# Refrigerator is suddenly not cold enough



## ed3120 (Aug 24, 2011)

I have a GE GSL25JFPBS side by side refrigerator. I suddenly have a problem where my refrigerator is not cold enough and my freezer has frost buildup along the back. This happened once before about a month ago, and it seemed to have corrected itself. The problem has returned.

In my refrigerator, things are around 50 degrees. In the freezer, my meat at the bottom of the freezer seems rock hard, but my ice cream at the top of the freezer is soft. I understand that warm air rises and cold air drops, but in the past, I have never had this problem with the ice cream at the top. Both of my dials for the freezer and refrigerator were set to 5 on a scale of 1-warmest to 9-coldest

A week or two ago, I went food shopping and had the freezer packed pretty tight with food. I am wondering if an airflow issue initiated the problem. Last night, I pulled some food out and saw the orange glow of the defroster running, so I know that the defroster coils turn on. I moved some things around to help the air flow. I turned the knobs to 7 to increase the coldness last night, but things were not any better this morning.


----------



## joecaption (Nov 30, 2011)

Circulator fan running?
http://www.repairclinic.com/RepairH...-/GE-Refrigerator-GSL25JFPBBS-Troubleshooting


----------



## ed3120 (Aug 24, 2011)

I hear the refrigerator making the standard refrigerator noises, so I assumed the compressor and the fan were working, but I get it's possible that I'm only hearing the compressor. I'll have to listen again when I get home. In a simple refrigerator like this, is there typically just one fan, or a separate one for the refrigerator and freezer? I know the refrigerator air comes through a vent in the top left, towards the back. Should I just put my hand there and feel for an airflow? Would it typically be a strong airflow, or would it be hard to notice?


----------



## ed3120 (Aug 24, 2011)

Just another piece of information...I had lettuce in my crisper (bottom drawer of refrigerator) freeze completely last week. I thought that was odd, so I turn down the dial on the crisper.


----------



## 747 (Feb 11, 2005)

could be the thermostat sensor


----------



## SeniorSitizen (Sep 10, 2012)

If removing items away from the freezer to fridge air flow vent doesn't solve the problem, move sensitive foods to another suitable location and manually defrost for a few hours. I had a air flow vent control freeze because of leaving the door open too long while replacing a door gasket. My daughter recently had the same problem and a manual defrost over night solved the issue.


----------



## ed3120 (Aug 24, 2011)

Fairview said:


> If removing items away from the freezer to fridge air flow vent doesn't solve the problem, move sensitive foods to another suitable location and manually defrost for a few hours. I had a air flow vent control freeze because of leaving the door open too long while replacing a door gasket. My daughter recently had the same problem and a manual defrost over night solved the issue.
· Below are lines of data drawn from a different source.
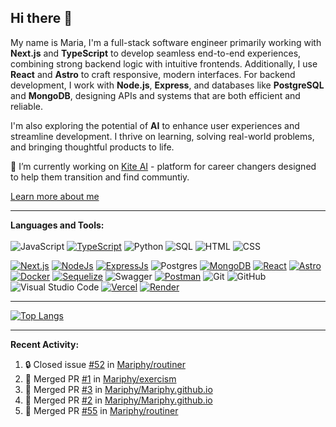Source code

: ## Hi there 👋

My name is Maria, I'm a full-stack software engineer primarily working with **Next.js** and **TypeScript** to develop seamless end-to-end experiences, combining strong backend logic with intuitive frontends. 
Additionally, I use **React** and **Astro** to craft responsive, modern interfaces. For backend development, I work with **Node.js**, **Express**, and databases like **PostgreSQL** and **MongoDB**, designing APIs and systems that are both efficient and reliable.

I'm also exploring the potential of **AI** to enhance user experiences and streamline development. I thrive on learning, solving real-world problems, and bringing thoughtful products to life.


🔭 I’m currently working on [Kite AI](https://github.com/Mariphy/kite-ai) - platform for career changers designed to help them transition and find communtiy. 

[Learn more about me](https://mariphy.github.io/)  

-------

**Languages and Tools:**  
<br>
![JavaScript](https://img.shields.io/badge/javascript-%23323330.svg?style=for-the-badge&logo=javascript&logoColor=%23F7DF1E)
[![TypeScript](https://img.shields.io/badge/TypeScript-007ACC?style=for-the-badge&logo=typescript&logoColor=white)](https://www.typescriptlang.org)
![Python](https://img.shields.io/badge/python-3670A0?style=for-the-badge&logo=python&logoColor=ffdd54)
![SQL](https://img.shields.io/badge/SQL-CC2927?style=for-the-badge&logo=microsoft-sql-server&logoColor=white) 
![HTML](https://img.shields.io/badge/HTML-E34F26?style=for-the-badge&logo=html5&logoColor=white)
![CSS](https://img.shields.io/badge/CSS-1572B6?style=for-the-badge&logo=css3&logoColor=white)

[![Next.js](https://img.shields.io/badge/Next.js-000000?style=for-the-badge&logo=nextdotjs&logoColor=white)](https://nextjs.org)
[![NodeJs](https://img.shields.io/badge/node.js-6DA55F?style=for-the-badge&logo=node.js&logoColor=white)](https://nodejs.org/en)
[![ExpressJs](https://img.shields.io/badge/Express.js-000000?style=for-the-badge&logo=express&logoColor=white)](https://expressjs.com/)
![Postgres](https://img.shields.io/badge/postgres-%23316192.svg?style=for-the-badge&logo=postgresql&logoColor=white)
[![MongoDB](https://img.shields.io/badge/MongoDB-47A248?style=for-the-badge&logo=mongodb&logoColor=white)](https://www.mongodb.com)
[![React](https://img.shields.io/badge/React-61DAFB?style=for-the-badge&logo=react&logoColor=white)](https://reactjs.org)
[![Astro](https://img.shields.io/badge/Astro-FF5D01?style=for-the-badge&logo=astro&logoColor=white)](https://astro.build)
[![Docker](https://img.shields.io/badge/Docker-2496ED?style=for-the-badge&logo=docker&logoColor=white)](https://www.docker.com)
[![Sequelize](https://img.shields.io/badge/Sequelize-52B0E7?style=for-the-badge&logo=sequelize&logoColor=white)](https://sequelize.org)
![Swagger](https://img.shields.io/badge/-Swagger-%23Clojure?style=for-the-badge&logo=swagger&logoColor=white)
[![Postman](https://img.shields.io/badge/Postman-FF6C37?style=for-the-badge&logo=postman&logoColor=white)](https://www.postman.com)
![Git](https://img.shields.io/badge/GIT-E44C30?style=for-the-badge&logo=git&logoColor=white)
![GitHub](https://img.shields.io/badge/GitHub-100000?style=for-the-badge&logo=github&logoColor=white)
![Visual Studio Code](https://img.shields.io/badge/Visual_Studio_Code-0078D4?style=for-the-badge&logo=visual-studio-code&logoColor=white)
[![Vercel](https://img.shields.io/badge/vercel-000000?style=for-the-badge&logo=vercel&logoColor=white)](https://vercel.com)
[![Render](https://img.shields.io/badge/render-46E3B7?style=for-the-badge&logo=render&logoColor=white)](https://render.com)  


-------

[![Top Langs](https://github-readme-stats.vercel.app/api/top-langs/?username=mariphy&layout=donut)](https://github.com/anuraghazra/github-readme-stats)

-------
**Recent Activity:**  
<!--START_SECTION:activity-->
1. 🔒 Closed issue [#52](https://github.com/Mariphy/routiner/issues/52) in [Mariphy/routiner](https://github.com/Mariphy/routiner)
2. 🎉 Merged PR [#1](https://github.com/Mariphy/exercism/pull/1) in [Mariphy/exercism](https://github.com/Mariphy/exercism)
3. 🎉 Merged PR [#3](https://github.com/Mariphy/Mariphy.github.io/pull/3) in [Mariphy/Mariphy.github.io](https://github.com/Mariphy/Mariphy.github.io)
4. 🎉 Merged PR [#2](https://github.com/Mariphy/Mariphy.github.io/pull/2) in [Mariphy/Mariphy.github.io](https://github.com/Mariphy/Mariphy.github.io)
5. 🎉 Merged PR [#55](https://github.com/Mariphy/routiner/pull/55) in [Mariphy/routiner](https://github.com/Mariphy/routiner)
<!--END_SECTION:activity-->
That's interesting actually, because every now and then, my door water dispenser line freezes up. The solution is to leave the door open for about 90 minutes and it unfreezes. I did that about a month ago. I wonder if I caused something to freeze up by having the door open for so long.


----------



## biggles (Jan 1, 2008)

check the condenser coils under the frig is it covered in dust and the blade on the fan that blows air over it?keeping the freezer 3/4 full with space on the top is the norm the ice build up within actually insulats the top coil and the frig part suffers with the temp you see


----------



## ed3120 (Aug 24, 2011)

SOLVED:

I removed the food, and took off the back panel inside the freezer to reveal the defroster coils. They were completely encased in ice. I defrosted them with a hair dryer, put it all back together, and it's been working without issue for several days. Both the refrigerator and freezer sides are now back to their normal temperatures. 
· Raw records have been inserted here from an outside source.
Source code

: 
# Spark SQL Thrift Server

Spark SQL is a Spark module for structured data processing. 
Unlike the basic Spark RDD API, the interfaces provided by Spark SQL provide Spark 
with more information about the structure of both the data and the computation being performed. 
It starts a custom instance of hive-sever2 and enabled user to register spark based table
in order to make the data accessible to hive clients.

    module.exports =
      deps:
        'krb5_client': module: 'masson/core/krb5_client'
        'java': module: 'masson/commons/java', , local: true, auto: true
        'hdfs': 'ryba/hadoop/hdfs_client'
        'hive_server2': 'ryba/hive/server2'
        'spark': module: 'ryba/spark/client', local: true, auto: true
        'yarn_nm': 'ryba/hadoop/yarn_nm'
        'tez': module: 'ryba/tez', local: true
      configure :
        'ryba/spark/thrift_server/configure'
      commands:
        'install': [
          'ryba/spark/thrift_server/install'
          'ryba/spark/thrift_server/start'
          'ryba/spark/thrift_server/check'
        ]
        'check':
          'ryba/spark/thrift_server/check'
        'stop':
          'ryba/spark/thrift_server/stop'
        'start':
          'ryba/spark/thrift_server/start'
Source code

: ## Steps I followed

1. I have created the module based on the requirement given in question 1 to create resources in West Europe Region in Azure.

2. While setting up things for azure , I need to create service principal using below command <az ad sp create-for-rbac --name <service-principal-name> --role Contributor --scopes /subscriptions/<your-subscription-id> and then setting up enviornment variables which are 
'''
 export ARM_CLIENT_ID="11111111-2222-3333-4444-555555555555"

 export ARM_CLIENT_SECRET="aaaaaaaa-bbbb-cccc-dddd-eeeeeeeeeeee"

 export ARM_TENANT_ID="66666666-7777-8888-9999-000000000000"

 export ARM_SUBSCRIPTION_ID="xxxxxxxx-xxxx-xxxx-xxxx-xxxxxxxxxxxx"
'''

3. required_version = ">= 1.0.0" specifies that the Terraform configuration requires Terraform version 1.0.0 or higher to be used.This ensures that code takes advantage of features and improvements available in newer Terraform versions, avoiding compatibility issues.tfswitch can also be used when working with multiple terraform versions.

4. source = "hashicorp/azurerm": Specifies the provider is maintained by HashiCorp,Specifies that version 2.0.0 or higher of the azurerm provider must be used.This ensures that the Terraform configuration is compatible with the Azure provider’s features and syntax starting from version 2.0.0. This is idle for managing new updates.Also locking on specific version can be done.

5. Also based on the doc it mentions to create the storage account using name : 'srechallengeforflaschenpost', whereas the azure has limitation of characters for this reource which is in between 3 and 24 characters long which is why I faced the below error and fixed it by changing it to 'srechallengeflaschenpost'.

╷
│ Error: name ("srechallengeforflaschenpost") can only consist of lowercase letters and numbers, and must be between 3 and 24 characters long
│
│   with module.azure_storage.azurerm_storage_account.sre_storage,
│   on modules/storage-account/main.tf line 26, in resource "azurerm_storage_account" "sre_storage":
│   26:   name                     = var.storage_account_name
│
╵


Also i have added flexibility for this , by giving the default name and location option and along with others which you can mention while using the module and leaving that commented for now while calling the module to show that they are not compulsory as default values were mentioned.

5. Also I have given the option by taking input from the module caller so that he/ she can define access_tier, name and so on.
I believe the ice build up problem started when I left the door open for about 90 minutes.

Thanks for the helpful suggestions.


----------



## SeniorSitizen (Sep 10, 2012)

ed3120 said:


> SOLVED:
> 
> I removed the food, and took off the back panel inside the freezer to reveal the defroster coils. They were completely encased in ice. I defrosted them with a hair dryer, put it all back together, and it's been working without issue for several days. Both the refrigerator and freezer sides are now back to their normal temperatures.
> 
> ...


Good for you.

It makes one wonder how many appliances of all kinds are dumped annually for a for a new unit because of often minor deficiencies.


----------